Elias Canetti, premio Nobel per la letteratura del 1981, famoso per il capolavoro Auto da fé, è l'autore di questo libro ideato come un puzzle perfetto.
I cinquanta elementi che lo compongono sono altrettanti ritratti di caratteri maschili e femminili che possiamo ritrovare, più o meno spesso, nelle persone che incontriamo ogni giorno e di cui, in un certo senso, siamo, appunto, «testimoni auricolari».

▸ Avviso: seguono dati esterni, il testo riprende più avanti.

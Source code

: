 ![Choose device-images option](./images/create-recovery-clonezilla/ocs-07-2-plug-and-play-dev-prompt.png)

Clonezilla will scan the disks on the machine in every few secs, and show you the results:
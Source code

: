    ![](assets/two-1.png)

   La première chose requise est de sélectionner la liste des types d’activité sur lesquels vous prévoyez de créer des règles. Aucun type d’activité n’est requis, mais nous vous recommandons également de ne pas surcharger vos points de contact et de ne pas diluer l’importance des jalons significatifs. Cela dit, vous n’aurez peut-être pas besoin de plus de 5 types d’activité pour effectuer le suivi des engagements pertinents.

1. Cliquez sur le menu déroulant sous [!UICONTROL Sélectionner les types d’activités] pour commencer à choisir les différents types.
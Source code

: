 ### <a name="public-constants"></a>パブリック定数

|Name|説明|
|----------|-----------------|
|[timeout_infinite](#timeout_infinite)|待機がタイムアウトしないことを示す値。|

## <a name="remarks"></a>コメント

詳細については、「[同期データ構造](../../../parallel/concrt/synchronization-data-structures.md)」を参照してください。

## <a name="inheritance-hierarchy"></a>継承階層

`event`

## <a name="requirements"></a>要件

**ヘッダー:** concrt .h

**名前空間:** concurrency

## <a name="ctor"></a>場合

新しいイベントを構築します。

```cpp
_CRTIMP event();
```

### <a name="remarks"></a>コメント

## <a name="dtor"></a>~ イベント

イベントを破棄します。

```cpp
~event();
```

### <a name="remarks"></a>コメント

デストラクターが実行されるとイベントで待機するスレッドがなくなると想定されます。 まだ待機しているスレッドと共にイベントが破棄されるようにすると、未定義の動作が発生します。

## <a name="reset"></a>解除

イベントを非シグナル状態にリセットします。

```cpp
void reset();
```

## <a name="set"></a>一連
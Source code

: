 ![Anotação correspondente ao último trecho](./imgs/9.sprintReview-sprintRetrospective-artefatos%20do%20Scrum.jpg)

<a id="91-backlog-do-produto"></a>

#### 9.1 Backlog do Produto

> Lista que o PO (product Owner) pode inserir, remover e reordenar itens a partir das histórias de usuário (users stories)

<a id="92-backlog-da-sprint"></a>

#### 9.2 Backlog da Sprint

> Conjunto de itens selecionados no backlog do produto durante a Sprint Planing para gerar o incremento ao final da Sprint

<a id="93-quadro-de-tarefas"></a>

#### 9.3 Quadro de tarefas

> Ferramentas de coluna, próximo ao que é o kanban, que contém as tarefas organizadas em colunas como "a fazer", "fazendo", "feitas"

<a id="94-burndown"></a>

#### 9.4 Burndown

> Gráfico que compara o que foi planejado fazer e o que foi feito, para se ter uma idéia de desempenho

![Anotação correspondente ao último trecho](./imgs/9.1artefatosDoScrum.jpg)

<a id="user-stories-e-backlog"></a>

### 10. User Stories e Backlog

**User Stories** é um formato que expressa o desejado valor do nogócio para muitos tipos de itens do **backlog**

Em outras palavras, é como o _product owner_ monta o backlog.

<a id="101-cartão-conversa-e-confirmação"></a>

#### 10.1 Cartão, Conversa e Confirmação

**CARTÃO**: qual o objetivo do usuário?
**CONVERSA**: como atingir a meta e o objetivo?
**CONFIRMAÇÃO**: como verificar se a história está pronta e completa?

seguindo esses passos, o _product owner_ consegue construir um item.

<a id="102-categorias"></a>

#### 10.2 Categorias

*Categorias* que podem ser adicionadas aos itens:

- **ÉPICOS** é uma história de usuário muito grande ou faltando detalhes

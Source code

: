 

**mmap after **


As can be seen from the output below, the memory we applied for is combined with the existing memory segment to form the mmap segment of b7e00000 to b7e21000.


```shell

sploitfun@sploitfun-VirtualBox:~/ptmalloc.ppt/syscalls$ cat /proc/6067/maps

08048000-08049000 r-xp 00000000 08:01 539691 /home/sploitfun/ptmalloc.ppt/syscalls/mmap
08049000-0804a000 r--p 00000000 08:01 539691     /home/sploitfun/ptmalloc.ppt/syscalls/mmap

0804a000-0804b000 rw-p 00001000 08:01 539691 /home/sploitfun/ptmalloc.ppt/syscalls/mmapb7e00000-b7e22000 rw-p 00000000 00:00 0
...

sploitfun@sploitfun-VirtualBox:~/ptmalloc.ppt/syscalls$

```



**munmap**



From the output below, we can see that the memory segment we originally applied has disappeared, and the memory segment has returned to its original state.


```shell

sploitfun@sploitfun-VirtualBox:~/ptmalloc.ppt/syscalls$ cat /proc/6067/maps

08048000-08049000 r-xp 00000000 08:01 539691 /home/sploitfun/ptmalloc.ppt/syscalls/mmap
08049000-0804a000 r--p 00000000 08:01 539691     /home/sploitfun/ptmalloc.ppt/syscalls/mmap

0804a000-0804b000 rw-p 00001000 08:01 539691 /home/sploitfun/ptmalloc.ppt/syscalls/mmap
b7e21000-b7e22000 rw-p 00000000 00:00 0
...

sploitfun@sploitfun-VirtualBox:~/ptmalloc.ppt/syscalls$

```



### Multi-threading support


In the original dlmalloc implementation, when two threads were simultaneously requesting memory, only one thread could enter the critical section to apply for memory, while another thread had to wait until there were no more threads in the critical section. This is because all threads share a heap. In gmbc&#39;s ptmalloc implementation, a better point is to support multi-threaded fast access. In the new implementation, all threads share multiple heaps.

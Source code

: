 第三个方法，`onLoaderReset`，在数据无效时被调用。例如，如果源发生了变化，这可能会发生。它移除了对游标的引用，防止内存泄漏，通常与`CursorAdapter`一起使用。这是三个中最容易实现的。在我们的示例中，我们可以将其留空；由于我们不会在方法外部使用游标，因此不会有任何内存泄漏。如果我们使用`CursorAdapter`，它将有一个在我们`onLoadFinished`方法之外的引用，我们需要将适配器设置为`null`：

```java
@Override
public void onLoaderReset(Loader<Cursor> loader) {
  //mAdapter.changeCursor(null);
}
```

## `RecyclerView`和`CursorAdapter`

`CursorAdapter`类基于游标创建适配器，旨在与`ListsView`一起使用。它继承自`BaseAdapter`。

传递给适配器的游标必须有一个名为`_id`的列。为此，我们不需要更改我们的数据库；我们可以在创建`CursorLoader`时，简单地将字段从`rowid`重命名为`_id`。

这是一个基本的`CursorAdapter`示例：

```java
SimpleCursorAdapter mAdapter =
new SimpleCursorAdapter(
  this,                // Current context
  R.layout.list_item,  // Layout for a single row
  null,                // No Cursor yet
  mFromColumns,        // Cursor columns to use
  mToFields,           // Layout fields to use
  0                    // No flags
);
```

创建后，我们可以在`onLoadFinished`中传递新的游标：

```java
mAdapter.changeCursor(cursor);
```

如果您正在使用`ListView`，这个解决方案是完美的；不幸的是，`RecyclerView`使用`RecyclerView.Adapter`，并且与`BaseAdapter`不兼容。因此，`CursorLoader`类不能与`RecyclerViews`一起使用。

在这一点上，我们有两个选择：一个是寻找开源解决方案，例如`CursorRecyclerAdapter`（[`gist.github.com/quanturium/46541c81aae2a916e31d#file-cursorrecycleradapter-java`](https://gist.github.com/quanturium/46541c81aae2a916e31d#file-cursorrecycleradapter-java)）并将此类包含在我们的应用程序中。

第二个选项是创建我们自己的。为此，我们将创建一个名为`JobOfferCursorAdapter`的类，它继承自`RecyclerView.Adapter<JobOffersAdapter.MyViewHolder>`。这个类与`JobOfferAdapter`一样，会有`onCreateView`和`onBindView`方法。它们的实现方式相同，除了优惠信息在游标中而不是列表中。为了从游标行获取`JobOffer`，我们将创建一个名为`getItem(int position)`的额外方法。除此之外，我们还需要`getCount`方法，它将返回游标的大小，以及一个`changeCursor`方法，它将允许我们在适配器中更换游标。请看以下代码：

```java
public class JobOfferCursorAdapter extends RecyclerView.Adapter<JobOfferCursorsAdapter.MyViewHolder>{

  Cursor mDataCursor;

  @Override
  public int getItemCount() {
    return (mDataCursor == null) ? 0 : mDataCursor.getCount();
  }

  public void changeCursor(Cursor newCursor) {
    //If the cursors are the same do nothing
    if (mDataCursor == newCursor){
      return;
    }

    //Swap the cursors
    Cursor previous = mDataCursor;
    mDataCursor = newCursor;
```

Non sarà difficile, infatti, ritrovare qualcuno di nostra conoscenza, diretta o magari televisiva, nel «Parlavuoto» o nell'«Iperpurista» che pesa le parole su una bilancia d'oro, nell'«Ombrosa» o nella «Abbagliauomini», sempre pronta a mettersi in mostra. E chissà che non ci venga in mente qualcuno leggendo la descrizione del «Geniometro» o del «Maestroso», del «Calibratore» che pesa i meriti degli uomini o del «Trombone di Dio», convinto che «qualunque cosa voglia intraprendere, c'è sempre la firma di Dio».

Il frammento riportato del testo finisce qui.